__WHAT IS BEING ASKED__. Pictures stay out; everything else in the records below is to be repeated exactly.

::::

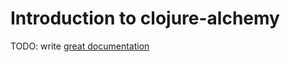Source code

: # Introduction to clojure-alchemy

TODO: write [great documentation](http://jacobian.org/writing/what-to-write/)
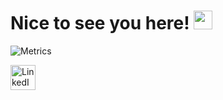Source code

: <h1>Nice to see you here! <img alt="wave" src="https://emojis.slackmojis.com/emojis/images/1612948491/12491/waveboi.gif?1612948491" width="30" /></h1>

![Metrics](https://metrics.lecoq.io/arjanvillon?template=classic&languages=1&topics=1&achievements=1&stars=1&languages.limit=8&languages.sections=most-used&languages.colors=github&languages.threshold=0%25&languages.indepth=false&languages.analysis.timeout=15&languages.categories=markup%2C%20programming&languages.recent.categories=markup%2C%20programming&languages.recent.load=300&languages.recent.days=14&topics.mode=icons&topics.sort=stars&topics.limit=15&stars.limit=4&achievements.threshold=C&achievements.secrets=true&achievements.display=compact&achievements.limit=0&config.timezone=Asia%2FManila)

<p>
  <a href="https://www.linkedin.com/in/arjan-heaven-villon-42b2651a1" target="_blank">
    <img alt="LinkedIn" src="https://camo.githubusercontent.com/c8a9c5b414cd812ad6a97a46c29af67239ddaeae08c41724ff7d945fb4c047e5/68747470733a2f2f6564656e742e6769746875622e696f2f537570657254696e7949636f6e732f696d616765732f7376672f6c696e6b6564696e2e737667" width="40" />
  </a> 
</p>
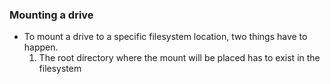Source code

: ### Mounting a drive
- To mount a drive to a specific filesystem location, two things have to happen. 
	1. The root directory where the mount will be placed has to exist in the filesystem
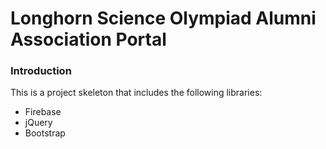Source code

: # Longhorn Science Olympiad Alumni Association Portal

### Introduction

This is a project skeleton that includes the following libraries:
- Firebase
- jQuery
- Bootstrap

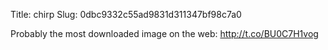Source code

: Title: chirp
Slug: 0dbc9332c55ad9831d311347bf98c7a0

Probably the most downloaded image on the web: <a href="http://t.co/BU0C7H1vog">http://t.co/BU0C7H1vog</a>
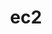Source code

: ---
locations:
- country: US
  id: us-east-1
  name: US East (Northern Virginia)
- country: US
  id: us-west-1
  name: US West (Oregon)
- country: US
  id: us-west-2
  name: US West (Northern California)
- country: Ireland
  id: eu-west-1
  name: EU (Ireland)
- country: Singapore
  id: ap-southeast-1
  name: Asia Pacific (Singapore)
- country: Australia
  id: ap-southeast-2
  name: Asia Pacific (Sydney)
- country: Japan
  id: ap-northeast-1
  name: Asia Pacific (Tokyo)
- country: Brazil
  id: sa-east-1
  name: South America (Sao Paulo)
sizes:
- bandwidth: null
  disk: 15
  id: t1.micro
  name: Micro Instance
  price: 0.02
  price_per: hour
  ram: 613
- bandwidth: null
  disk: 160
  id: m1.small
  name: Small Instance
  price: 0.065
  price_per: hour
  ram: 1740
- bandwidth: null
  disk: 410
  id: m1.medium
  name: Medium Instance
  price: 0.13
  price_per: hour
  ram: 3700
- bandwidth: null
  disk: 850
  id: m1.large
  name: Large Instance
  price: 0.26
  price_per: hour
  ram: 7680
- bandwidth: null
  disk: 1690
  id: m1.xlarge
  name: Extra Large Instance
  price: 0.52
  price_per: hour
  ram: 15360
- bandwidth: null
  disk: 420
  id: m2.xlarge
  name: High-Memory Extra Large Instance
  price: 0.5
  price_per: hour
  ram: 17510
- bandwidth: null
  disk: 850
  id: m2.2xlarge
  name: High-Memory Double Extra Large Instance
  price: 1.0
  price_per: hour
  ram: 35021
- bandwidth: null
  disk: 1690
  id: m2.4xlarge
  name: High-Memory Quadruple Extra Large Instance
  price: 2.0
  price_per: hour
  ram: 70042
- bandwidth: null
  disk: 4000
  id: m3.medium
  name: Medium Instance
  price: 0.113
  price_per: hour
  ram: 3840
- bandwidth: null
  disk: 32000
  id: m3.large
  name: Large Instance
  price: 0.225
  price_per: hour
  ram: 7168
- bandwidth: null
  disk: 80000
  id: m3.xlarge
  name: Extra Large Instance
  price: 0.45
  price_per: hour
  ram: 15360
- bandwidth: null
  disk: 160000
  id: m3.2xlarge
  name: Double Extra Large Instance
  price: 0.9
  price_per: hour
  ram: 30720
- bandwidth: null
  disk: 350
  id: c1.medium
  name: High-CPU Medium Instance
  price: 0.17
  price_per: hour
  ram: 1740
- bandwidth: null
  disk: 1690
  id: c1.xlarge
  name: High-CPU Extra Large Instance
  price: 0.68
  price_per: hour
  ram: 7680
- bandwidth: null
  disk: 1690
  id: cc1.4xlarge
  name: Cluster Compute Quadruple Extra Large Instance
  price: 1.3
  price_per: hour
  ram: 23552
- bandwidth: null
  disk: 3370
  id: cc2.8xlarge
  name: Cluster Compute Eight Extra Large Instance
  price: 2.4
  price_per: hour
  ram: 63488
- bandwidth: null
  disk: 16
  id: c3.large
  name: Compute Optimized Large Instance
  price: 0.15
  price_per: hour
  ram: 3750
- bandwidth: null
  disk: 40
  id: c3.xlarge
  name: Compute Optimized Extra Large Instance
  price: 0.3
  price_per: hour
  ram: 7000
- bandwidth: null
  disk: 80
  id: c3.2xlarge
  name: Compute Optimized Double Extra Large Instance
  price: 0.6
  price_per: hour
  ram: 15000
- bandwidth: null
  disk: 160
  id: c3.4xlarge
  name: Compute Optimized Quadruple Extra Large Instance
  price: 1.2
  price_per: hour
  ram: 30000
- bandwidth: null
  disk: 320
  id: c3.8xlarge
  name: Compute Optimized Eight Extra Large Instance
  price: 2.4
  price_per: hour
  ram: 60000
- bandwidth: null
  disk: 1690
  id: cg1.4xlarge
  name: Cluster GPU Quadruple Extra Large Instance
  price: 2.1
  price_per: hour
  ram: 22528
- bandwidth: null
  disk: 240
  id: cr1.8xlarge
  name: High Memory Cluster Eight Extra Large
  price: 3.5
  price_per: hour
  ram: 244000
- bandwidth: null
  disk: 48000
  id: hs1.8xlarge
  name: High Storage Eight Extra Large Instance
  price: 4.6
  price_per: hour
  ram: 119808
- bandwidth: null
  disk: 800
  id: i2.xlarge
  name: High Storage Optimized Extra Large Instance
  price: 0.85
  price_per: hour
  ram: 31232
- bandwidth: null
  disk: 1600
  id: i2.2xlarge
  name: High Storage Optimized Double Extra Large Instance
  price: 1.71
  price_per: hour
  ram: 62464
- bandwidth: null
  disk: 3200
  id: i2.4xlarge
  name: High Storage Optimized Quadruple Large Instance
  price: 3.41
  price_per: hour
  ram: 124928
- bandwidth: null
  disk: 6400
  id: i2.8xlarge
  name: High Storage Optimized Eight Extra Large Instance
  price: 6.82
  price_per: hour
  ram: 249856
template: provider.html
title: ec2

---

::::

__OUTPUT FOR THIS TASK__.
Source code

: # Introduction to clojure-alchemy

TODO: write [great documentation](http://jacobian.org/writing/what-to-write/)
Source code

: <h1>Nice to see you here! <img alt="wave" src="https://emojis.slackmojis.com/emojis/images/1612948491/12491/waveboi.gif?1612948491" width="30" /></h1>

![Metrics](https://metrics.lecoq.io/arjanvillon?template=classic&languages=1&topics=1&achievements=1&stars=1&languages.limit=8&languages.sections=most-used&languages.colors=github&languages.threshold=0%25&languages.indepth=false&languages.analysis.timeout=15&languages.categories=markup%2C%20programming&languages.recent.categories=markup%2C%20programming&languages.recent.load=300&languages.recent.days=14&topics.mode=icons&topics.sort=stars&topics.limit=15&stars.limit=4&achievements.threshold=C&achievements.secrets=true&achievements.display=compact&achievements.limit=0&config.timezone=Asia%2FManila)

<p>
  <a href="https://www.linkedin.com/in/arjan-heaven-villon-42b2651a1" target="_blank">
    <img alt="LinkedIn" src="https://camo.githubusercontent.com/c8a9c5b414cd812ad6a97a46c29af67239ddaeae08c41724ff7d945fb4c047e5/68747470733a2f2f6564656e742e6769746875622e696f2f537570657254696e7949636f6e732f696d616765732f7376672f6c696e6b6564696e2e737667" width="40" />
  </a> 
</p>
Source code

: ### Mounting a drive
- To mount a drive to a specific filesystem location, two things have to happen. 
	1. The root directory where the mount will be placed has to exist in the filesystem
Source code

: # Longhorn Science Olympiad Alumni Association Portal

### Introduction

This is a project skeleton that includes the following libraries:
- Firebase
- jQuery
- Bootstrap

Source code

: Title: chirp
Slug: 0dbc9332c55ad9831d311347bf98c7a0

Probably the most downloaded image on the web: <a href="http://t.co/BU0C7H1vog">http://t.co/BU0C7H1vog</a>
Source code

: ---
locations:
- country: US
  id: us-east-1
  name: US East (Northern Virginia)
- country: US
  id: us-west-1
  name: US West (Oregon)
- country: US
  id: us-west-2
  name: US West (Northern California)
- country: Ireland
  id: eu-west-1
  name: EU (Ireland)
- country: Singapore
  id: ap-southeast-1
  name: Asia Pacific (Singapore)
- country: Australia
  id: ap-southeast-2
  name: Asia Pacific (Sydney)
- country: Japan
  id: ap-northeast-1
  name: Asia Pacific (Tokyo)
- country: Brazil
  id: sa-east-1
  name: South America (Sao Paulo)
sizes:
- bandwidth: null
  disk: 15
  id: t1.micro
  name: Micro Instance
  price: 0.02
  price_per: hour
  ram: 613
- bandwidth: null
  disk: 160
  id: m1.small
  name: Small Instance
  price: 0.065
  price_per: hour
  ram: 1740
- bandwidth: null
  disk: 410
  id: m1.medium
  name: Medium Instance
  price: 0.13
  price_per: hour
  ram: 3700
- bandwidth: null
  disk: 850
  id: m1.large
  name: Large Instance
  price: 0.26
  price_per: hour
  ram: 7680
- bandwidth: null
  disk: 1690
  id: m1.xlarge
  name: Extra Large Instance
  price: 0.52
  price_per: hour
  ram: 15360
- bandwidth: null
  disk: 420
  id: m2.xlarge
  name: High-Memory Extra Large Instance
  price: 0.5
  price_per: hour
  ram: 17510
- bandwidth: null
  disk: 850
  id: m2.2xlarge
  name: High-Memory Double Extra Large Instance
  price: 1.0
  price_per: hour
  ram: 35021
- bandwidth: null
  disk: 1690
  id: m2.4xlarge
  name: High-Memory Quadruple Extra Large Instance
  price: 2.0
  price_per: hour
  ram: 70042
- bandwidth: null
  disk: 4000
  id: m3.medium
  name: Medium Instance
  price: 0.113
  price_per: hour
  ram: 3840
- bandwidth: null
  disk: 32000
  id: m3.large
  name: Large Instance
  price: 0.225
  price_per: hour
  ram: 7168
- bandwidth: null
  disk: 80000
  id: m3.xlarge
  name: Extra Large Instance
  price: 0.45
  price_per: hour
  ram: 15360
- bandwidth: null
  disk: 160000
  id: m3.2xlarge
  name: Double Extra Large Instance
  price: 0.9
  price_per: hour
  ram: 30720
- bandwidth: null
  disk: 350
  id: c1.medium
  name: High-CPU Medium Instance
  price: 0.17
  price_per: hour
  ram: 1740
- bandwidth: null
  disk: 1690
  id: c1.xlarge
  name: High-CPU Extra Large Instance
  price: 0.68
  price_per: hour
  ram: 7680
- bandwidth: null
  disk: 1690
  id: cc1.4xlarge
  name: Cluster Compute Quadruple Extra Large Instance
  price: 1.3
  price_per: hour
  ram: 23552
- bandwidth: null
  disk: 3370
  id: cc2.8xlarge
  name: Cluster Compute Eight Extra Large Instance
  price: 2.4
  price_per: hour
  ram: 63488
- bandwidth: null
  disk: 16
  id: c3.large
  name: Compute Optimized Large Instance
  price: 0.15
  price_per: hour
  ram: 3750
- bandwidth: null
  disk: 40
  id: c3.xlarge
  name: Compute Optimized Extra Large Instance
  price: 0.3
  price_per: hour
  ram: 7000
- bandwidth: null
  disk: 80
  id: c3.2xlarge
  name: Compute Optimized Double Extra Large Instance
  price: 0.6
  price_per: hour
  ram: 15000
- bandwidth: null
  disk: 160
  id: c3.4xlarge
  name: Compute Optimized Quadruple Extra Large Instance
  price: 1.2
  price_per: hour
  ram: 30000
- bandwidth: null
  disk: 320
  id: c3.8xlarge
  name: Compute Optimized Eight Extra Large Instance
  price: 2.4
  price_per: hour
  ram: 60000
- bandwidth: null
  disk: 1690
  id: cg1.4xlarge
  name: Cluster GPU Quadruple Extra Large Instance
  price: 2.1
  price_per: hour
  ram: 22528
- bandwidth: null
  disk: 240
  id: cr1.8xlarge
  name: High Memory Cluster Eight Extra Large
  price: 3.5
  price_per: hour
  ram: 244000
- bandwidth: null
  disk: 48000
  id: hs1.8xlarge
  name: High Storage Eight Extra Large Instance
  price: 4.6
  price_per: hour
  ram: 119808
- bandwidth: null
  disk: 800
  id: i2.xlarge
  name: High Storage Optimized Extra Large Instance
  price: 0.85
  price_per: hour
  ram: 31232
- bandwidth: null
  disk: 1600
  id: i2.2xlarge
  name: High Storage Optimized Double Extra Large Instance
  price: 1.71
  price_per: hour
  ram: 62464
- bandwidth: null
  disk: 3200
  id: i2.4xlarge
  name: High Storage Optimized Quadruple Large Instance
  price: 3.41
  price_per: hour
  ram: 124928
- bandwidth: null
  disk: 6400
  id: i2.8xlarge
  name: High Storage Optimized Eight Extra Large Instance
  price: 6.82
  price_per: hour
  ram: 249856
template: provider.html
title: ec2

---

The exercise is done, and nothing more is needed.